▶ [DATA EXTRACT]
________

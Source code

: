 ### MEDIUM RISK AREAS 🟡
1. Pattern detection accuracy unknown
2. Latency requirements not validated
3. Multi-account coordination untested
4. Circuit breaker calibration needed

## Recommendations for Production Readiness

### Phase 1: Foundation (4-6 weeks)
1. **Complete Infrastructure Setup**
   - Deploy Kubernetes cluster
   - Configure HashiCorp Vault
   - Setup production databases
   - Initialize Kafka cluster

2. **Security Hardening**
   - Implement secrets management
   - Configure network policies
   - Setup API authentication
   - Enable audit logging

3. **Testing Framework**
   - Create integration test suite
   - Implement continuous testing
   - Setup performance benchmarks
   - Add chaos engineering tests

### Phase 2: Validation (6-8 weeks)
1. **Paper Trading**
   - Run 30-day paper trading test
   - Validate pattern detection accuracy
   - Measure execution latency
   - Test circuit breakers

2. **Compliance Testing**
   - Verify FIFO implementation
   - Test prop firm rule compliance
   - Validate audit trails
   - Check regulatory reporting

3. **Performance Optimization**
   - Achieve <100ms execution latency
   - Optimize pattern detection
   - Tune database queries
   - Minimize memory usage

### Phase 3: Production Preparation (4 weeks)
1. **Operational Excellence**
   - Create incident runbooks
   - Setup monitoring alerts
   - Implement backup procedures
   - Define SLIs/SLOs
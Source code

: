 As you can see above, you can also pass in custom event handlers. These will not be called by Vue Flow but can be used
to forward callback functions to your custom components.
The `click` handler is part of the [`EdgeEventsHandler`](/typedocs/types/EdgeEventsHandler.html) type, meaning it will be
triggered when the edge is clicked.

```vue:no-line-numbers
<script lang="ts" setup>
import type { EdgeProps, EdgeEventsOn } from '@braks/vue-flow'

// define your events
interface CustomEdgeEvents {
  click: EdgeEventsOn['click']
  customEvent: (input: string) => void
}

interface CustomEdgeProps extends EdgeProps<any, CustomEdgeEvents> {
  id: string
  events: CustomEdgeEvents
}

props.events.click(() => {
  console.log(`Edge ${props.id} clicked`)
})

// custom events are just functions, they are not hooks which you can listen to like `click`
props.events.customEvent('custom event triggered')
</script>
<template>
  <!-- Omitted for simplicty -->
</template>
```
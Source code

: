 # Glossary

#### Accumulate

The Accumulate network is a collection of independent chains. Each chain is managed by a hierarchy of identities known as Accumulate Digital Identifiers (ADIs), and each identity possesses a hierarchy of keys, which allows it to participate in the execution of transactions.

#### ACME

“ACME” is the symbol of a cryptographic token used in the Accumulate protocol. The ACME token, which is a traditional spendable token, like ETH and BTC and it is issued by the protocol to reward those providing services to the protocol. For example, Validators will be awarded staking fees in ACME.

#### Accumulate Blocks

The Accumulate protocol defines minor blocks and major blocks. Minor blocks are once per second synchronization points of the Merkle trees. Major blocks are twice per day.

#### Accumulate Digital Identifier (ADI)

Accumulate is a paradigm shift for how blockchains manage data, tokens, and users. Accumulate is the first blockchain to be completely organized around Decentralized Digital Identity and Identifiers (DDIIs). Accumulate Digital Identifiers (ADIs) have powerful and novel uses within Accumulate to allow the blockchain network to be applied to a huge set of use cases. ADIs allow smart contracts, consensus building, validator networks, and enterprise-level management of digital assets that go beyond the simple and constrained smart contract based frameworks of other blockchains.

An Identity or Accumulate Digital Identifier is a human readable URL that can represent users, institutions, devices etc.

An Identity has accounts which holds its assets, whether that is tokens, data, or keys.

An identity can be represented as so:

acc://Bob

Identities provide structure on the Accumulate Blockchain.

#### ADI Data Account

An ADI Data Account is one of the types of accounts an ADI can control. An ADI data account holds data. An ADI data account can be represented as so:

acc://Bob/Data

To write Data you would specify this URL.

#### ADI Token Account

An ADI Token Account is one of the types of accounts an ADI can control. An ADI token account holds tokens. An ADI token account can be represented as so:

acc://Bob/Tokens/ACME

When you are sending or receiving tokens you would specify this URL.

________

▶ [ASSIGNMENT]
Output all of the entries, exactly as they are written.

▶ [PROBLEM SOLUTION]
Source code

: ### MEDIUM RISK AREAS 🟡
1. Pattern detection accuracy unknown
2. Latency requirements not validated
3. Multi-account coordination untested
4. Circuit breaker calibration needed

## Recommendations for Production Readiness

### Phase 1: Foundation (4-6 weeks)
1. **Complete Infrastructure Setup**
   - Deploy Kubernetes cluster
   - Configure HashiCorp Vault
   - Setup production databases
   - Initialize Kafka cluster

2. **Security Hardening**
   - Implement secrets management
   - Configure network policies
   - Setup API authentication
   - Enable audit logging

3. **Testing Framework**
   - Create integration test suite
   - Implement continuous testing
   - Setup performance benchmarks
   - Add chaos engineering tests

### Phase 2: Validation (6-8 weeks)
1. **Paper Trading**
   - Run 30-day paper trading test
   - Validate pattern detection accuracy
   - Measure execution latency
   - Test circuit breakers

2. **Compliance Testing**
   - Verify FIFO implementation
   - Test prop firm rule compliance
   - Validate audit trails
   - Check regulatory reporting

3. **Performance Optimization**
   - Achieve <100ms execution latency
   - Optimize pattern detection
   - Tune database queries
   - Minimize memory usage

### Phase 3: Production Preparation (4 weeks)
1. **Operational Excellence**
   - Create incident runbooks
   - Setup monitoring alerts
   - Implement backup procedures
   - Define SLIs/SLOs
Source code

: As you can see above, you can also pass in custom event handlers. These will not be called by Vue Flow but can be used
to forward callback functions to your custom components.
The `click` handler is part of the [`EdgeEventsHandler`](/typedocs/types/EdgeEventsHandler.html) type, meaning it will be
triggered when the edge is clicked.

```vue:no-line-numbers
<script lang="ts" setup>
import type { EdgeProps, EdgeEventsOn } from '@braks/vue-flow'

// define your events
interface CustomEdgeEvents {
  click: EdgeEventsOn['click']
  customEvent: (input: string) => void
}

interface CustomEdgeProps extends EdgeProps<any, CustomEdgeEvents> {
  id: string
  events: CustomEdgeEvents
}

props.events.click(() => {
  console.log(`Edge ${props.id} clicked`)
})

// custom events are just functions, they are not hooks which you can listen to like `click`
props.events.customEvent('custom event triggered')
</script>
<template>
  <!-- Omitted for simplicty -->
</template>
```
Source code

: # Glossary

#### Accumulate

The Accumulate network is a collection of independent chains. Each chain is managed by a hierarchy of identities known as Accumulate Digital Identifiers (ADIs), and each identity possesses a hierarchy of keys, which allows it to participate in the execution of transactions.

#### ACME

“ACME” is the symbol of a cryptographic token used in the Accumulate protocol. The ACME token, which is a traditional spendable token, like ETH and BTC and it is issued by the protocol to reward those providing services to the protocol. For example, Validators will be awarded staking fees in ACME.

#### Accumulate Blocks

The Accumulate protocol defines minor blocks and major blocks. Minor blocks are once per second synchronization points of the Merkle trees. Major blocks are twice per day.

#### Accumulate Digital Identifier (ADI)

Accumulate is a paradigm shift for how blockchains manage data, tokens, and users. Accumulate is the first blockchain to be completely organized around Decentralized Digital Identity and Identifiers (DDIIs). Accumulate Digital Identifiers (ADIs) have powerful and novel uses within Accumulate to allow the blockchain network to be applied to a huge set of use cases. ADIs allow smart contracts, consensus building, validator networks, and enterprise-level management of digital assets that go beyond the simple and constrained smart contract based frameworks of other blockchains.

An Identity or Accumulate Digital Identifier is a human readable URL that can represent users, institutions, devices etc.

An Identity has accounts which holds its assets, whether that is tokens, data, or keys.

An identity can be represented as so:

acc://Bob

Identities provide structure on the Accumulate Blockchain.

#### ADI Data Account

An ADI Data Account is one of the types of accounts an ADI can control. An ADI data account holds data. An ADI data account can be represented as so:

acc://Bob/Data

To write Data you would specify this URL.

#### ADI Token Account

An ADI Token Account is one of the types of accounts an ADI can control. An ADI token account holds tokens. An ADI token account can be represented as so:

acc://Bob/Tokens/ACME

When you are sending or receiving tokens you would specify this URL.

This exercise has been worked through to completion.